Records provided
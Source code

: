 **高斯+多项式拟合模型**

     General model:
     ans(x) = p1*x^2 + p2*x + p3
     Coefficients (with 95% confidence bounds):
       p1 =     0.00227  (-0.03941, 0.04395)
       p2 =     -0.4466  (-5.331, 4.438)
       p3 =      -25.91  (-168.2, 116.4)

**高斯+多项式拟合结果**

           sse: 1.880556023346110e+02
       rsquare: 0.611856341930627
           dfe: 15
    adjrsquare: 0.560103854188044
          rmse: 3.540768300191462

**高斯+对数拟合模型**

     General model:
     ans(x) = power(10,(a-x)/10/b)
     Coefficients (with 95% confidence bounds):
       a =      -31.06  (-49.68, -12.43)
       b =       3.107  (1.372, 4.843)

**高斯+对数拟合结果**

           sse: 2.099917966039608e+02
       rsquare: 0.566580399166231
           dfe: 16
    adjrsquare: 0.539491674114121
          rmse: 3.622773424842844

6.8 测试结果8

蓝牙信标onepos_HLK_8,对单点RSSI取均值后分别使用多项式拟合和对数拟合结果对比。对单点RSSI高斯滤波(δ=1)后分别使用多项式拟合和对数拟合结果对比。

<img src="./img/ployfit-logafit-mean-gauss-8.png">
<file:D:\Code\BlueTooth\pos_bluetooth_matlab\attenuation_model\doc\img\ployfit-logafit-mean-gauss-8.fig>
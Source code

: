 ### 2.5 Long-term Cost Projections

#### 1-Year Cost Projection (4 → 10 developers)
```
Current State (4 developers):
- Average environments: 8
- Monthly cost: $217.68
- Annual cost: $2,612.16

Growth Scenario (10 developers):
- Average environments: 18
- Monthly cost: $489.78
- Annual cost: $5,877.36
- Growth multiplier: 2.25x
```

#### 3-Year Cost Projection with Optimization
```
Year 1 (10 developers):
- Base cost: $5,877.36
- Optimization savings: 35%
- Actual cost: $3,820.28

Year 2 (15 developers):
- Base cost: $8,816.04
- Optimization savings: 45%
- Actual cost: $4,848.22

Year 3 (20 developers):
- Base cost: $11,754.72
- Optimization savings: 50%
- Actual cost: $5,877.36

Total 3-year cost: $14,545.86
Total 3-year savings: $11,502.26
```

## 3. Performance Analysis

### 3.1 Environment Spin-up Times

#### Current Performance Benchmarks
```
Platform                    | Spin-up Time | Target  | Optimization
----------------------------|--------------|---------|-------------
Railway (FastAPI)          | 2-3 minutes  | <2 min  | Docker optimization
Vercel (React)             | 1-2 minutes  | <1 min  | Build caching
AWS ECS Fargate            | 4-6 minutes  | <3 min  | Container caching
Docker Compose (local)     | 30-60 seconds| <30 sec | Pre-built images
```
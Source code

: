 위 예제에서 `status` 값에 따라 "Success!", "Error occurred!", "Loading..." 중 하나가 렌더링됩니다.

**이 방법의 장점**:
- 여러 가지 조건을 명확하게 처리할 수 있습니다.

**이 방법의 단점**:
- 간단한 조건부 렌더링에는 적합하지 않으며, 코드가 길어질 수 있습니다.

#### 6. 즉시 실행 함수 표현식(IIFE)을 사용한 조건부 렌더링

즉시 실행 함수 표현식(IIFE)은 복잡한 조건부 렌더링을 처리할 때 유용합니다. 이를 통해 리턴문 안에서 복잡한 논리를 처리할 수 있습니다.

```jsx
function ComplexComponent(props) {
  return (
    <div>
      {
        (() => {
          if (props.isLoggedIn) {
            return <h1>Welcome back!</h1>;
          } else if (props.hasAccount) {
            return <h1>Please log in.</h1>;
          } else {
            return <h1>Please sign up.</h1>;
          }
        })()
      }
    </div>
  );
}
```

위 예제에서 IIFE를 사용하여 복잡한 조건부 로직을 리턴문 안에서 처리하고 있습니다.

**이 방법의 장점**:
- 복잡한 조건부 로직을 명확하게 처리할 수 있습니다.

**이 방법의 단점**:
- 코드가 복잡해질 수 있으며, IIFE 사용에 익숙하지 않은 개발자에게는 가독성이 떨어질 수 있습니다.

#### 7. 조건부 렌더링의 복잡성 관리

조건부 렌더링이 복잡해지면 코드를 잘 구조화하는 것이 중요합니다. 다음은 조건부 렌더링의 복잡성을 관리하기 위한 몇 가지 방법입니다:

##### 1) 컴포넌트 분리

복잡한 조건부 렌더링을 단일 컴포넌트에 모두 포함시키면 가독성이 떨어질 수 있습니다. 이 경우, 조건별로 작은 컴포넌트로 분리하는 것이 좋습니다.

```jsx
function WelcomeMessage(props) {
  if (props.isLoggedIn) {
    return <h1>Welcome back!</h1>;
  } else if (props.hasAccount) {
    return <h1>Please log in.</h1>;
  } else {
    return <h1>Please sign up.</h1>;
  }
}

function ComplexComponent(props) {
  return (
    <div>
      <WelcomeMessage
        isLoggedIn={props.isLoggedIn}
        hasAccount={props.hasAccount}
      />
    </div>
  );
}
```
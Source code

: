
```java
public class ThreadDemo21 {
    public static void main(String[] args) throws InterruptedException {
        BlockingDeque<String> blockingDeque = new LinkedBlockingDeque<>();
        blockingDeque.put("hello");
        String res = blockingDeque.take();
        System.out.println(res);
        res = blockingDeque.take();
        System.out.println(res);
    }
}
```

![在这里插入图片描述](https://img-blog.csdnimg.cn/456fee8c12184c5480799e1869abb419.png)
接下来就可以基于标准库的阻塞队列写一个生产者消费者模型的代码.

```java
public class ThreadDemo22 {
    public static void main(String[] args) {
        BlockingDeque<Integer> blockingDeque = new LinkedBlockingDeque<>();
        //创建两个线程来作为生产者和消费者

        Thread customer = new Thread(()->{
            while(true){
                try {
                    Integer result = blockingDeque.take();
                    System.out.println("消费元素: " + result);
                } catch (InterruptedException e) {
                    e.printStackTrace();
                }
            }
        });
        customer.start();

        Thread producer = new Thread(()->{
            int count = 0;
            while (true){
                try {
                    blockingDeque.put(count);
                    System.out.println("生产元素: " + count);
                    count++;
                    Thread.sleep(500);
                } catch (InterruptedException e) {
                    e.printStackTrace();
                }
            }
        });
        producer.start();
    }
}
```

Exercise goal
Your task for the entries above: copy exactly the span starting with the line with "rsquare: 0.611856341930627" and going on through the line with "#### 6. 즉시 실행 함수 표현식(IIFE)을 사용한 조건부 렌더링", both lines included, and nothing else.

Solution to this task
       rsquare: 0.611856341930627
           dfe: 15
    adjrsquare: 0.560103854188044
          rmse: 3.540768300191462

**高斯+对数拟合模型**

     General model:
     ans(x) = power(10,(a-x)/10/b)
     Coefficients (with 95% confidence bounds):
       a =      -31.06  (-49.68, -12.43)
       b =       3.107  (1.372, 4.843)

**高斯+对数拟合结果**

           sse: 2.099917966039608e+02
       rsquare: 0.566580399166231
           dfe: 16
    adjrsquare: 0.539491674114121
          rmse: 3.622773424842844

6.8 测试结果8

蓝牙信标onepos_HLK_8,对单点RSSI取均值后分别使用多项式拟合和对数拟合结果对比。对单点RSSI高斯滤波(δ=1)后分别使用多项式拟合和对数拟合结果对比。

<img src="./img/ployfit-logafit-mean-gauss-8.png">
<file:D:\Code\BlueTooth\pos_bluetooth_matlab\attenuation_model\doc\img\ployfit-logafit-mean-gauss-8.fig>
Source code

: ### 2.5 Long-term Cost Projections

#### 1-Year Cost Projection (4 → 10 developers)
```
Current State (4 developers):
- Average environments: 8
- Monthly cost: $217.68
- Annual cost: $2,612.16

Growth Scenario (10 developers):
- Average environments: 18
- Monthly cost: $489.78
- Annual cost: $5,877.36
- Growth multiplier: 2.25x
```

#### 3-Year Cost Projection with Optimization
```
Year 1 (10 developers):
- Base cost: $5,877.36
- Optimization savings: 35%
- Actual cost: $3,820.28

Year 2 (15 developers):
- Base cost: $8,816.04
- Optimization savings: 45%
- Actual cost: $4,848.22

Year 3 (20 developers):
- Base cost: $11,754.72
- Optimization savings: 50%
- Actual cost: $5,877.36

Total 3-year cost: $14,545.86
Total 3-year savings: $11,502.26
```

## 3. Performance Analysis

### 3.1 Environment Spin-up Times

#### Current Performance Benchmarks
```
Platform                    | Spin-up Time | Target  | Optimization
----------------------------|--------------|---------|-------------
Railway (FastAPI)          | 2-3 minutes  | <2 min  | Docker optimization
Vercel (React)             | 1-2 minutes  | <1 min  | Build caching
AWS ECS Fargate            | 4-6 minutes  | <3 min  | Container caching
Docker Compose (local)     | 30-60 seconds| <30 sec | Pre-built images
```
Source code

: 위 예제에서 `status` 값에 따라 "Success!", "Error occurred!", "Loading..." 중 하나가 렌더링됩니다.

**이 방법의 장점**:
- 여러 가지 조건을 명확하게 처리할 수 있습니다.

**이 방법의 단점**:
- 간단한 조건부 렌더링에는 적합하지 않으며, 코드가 길어질 수 있습니다.

#### 6. 즉시 실행 함수 표현식(IIFE)을 사용한 조건부 렌더링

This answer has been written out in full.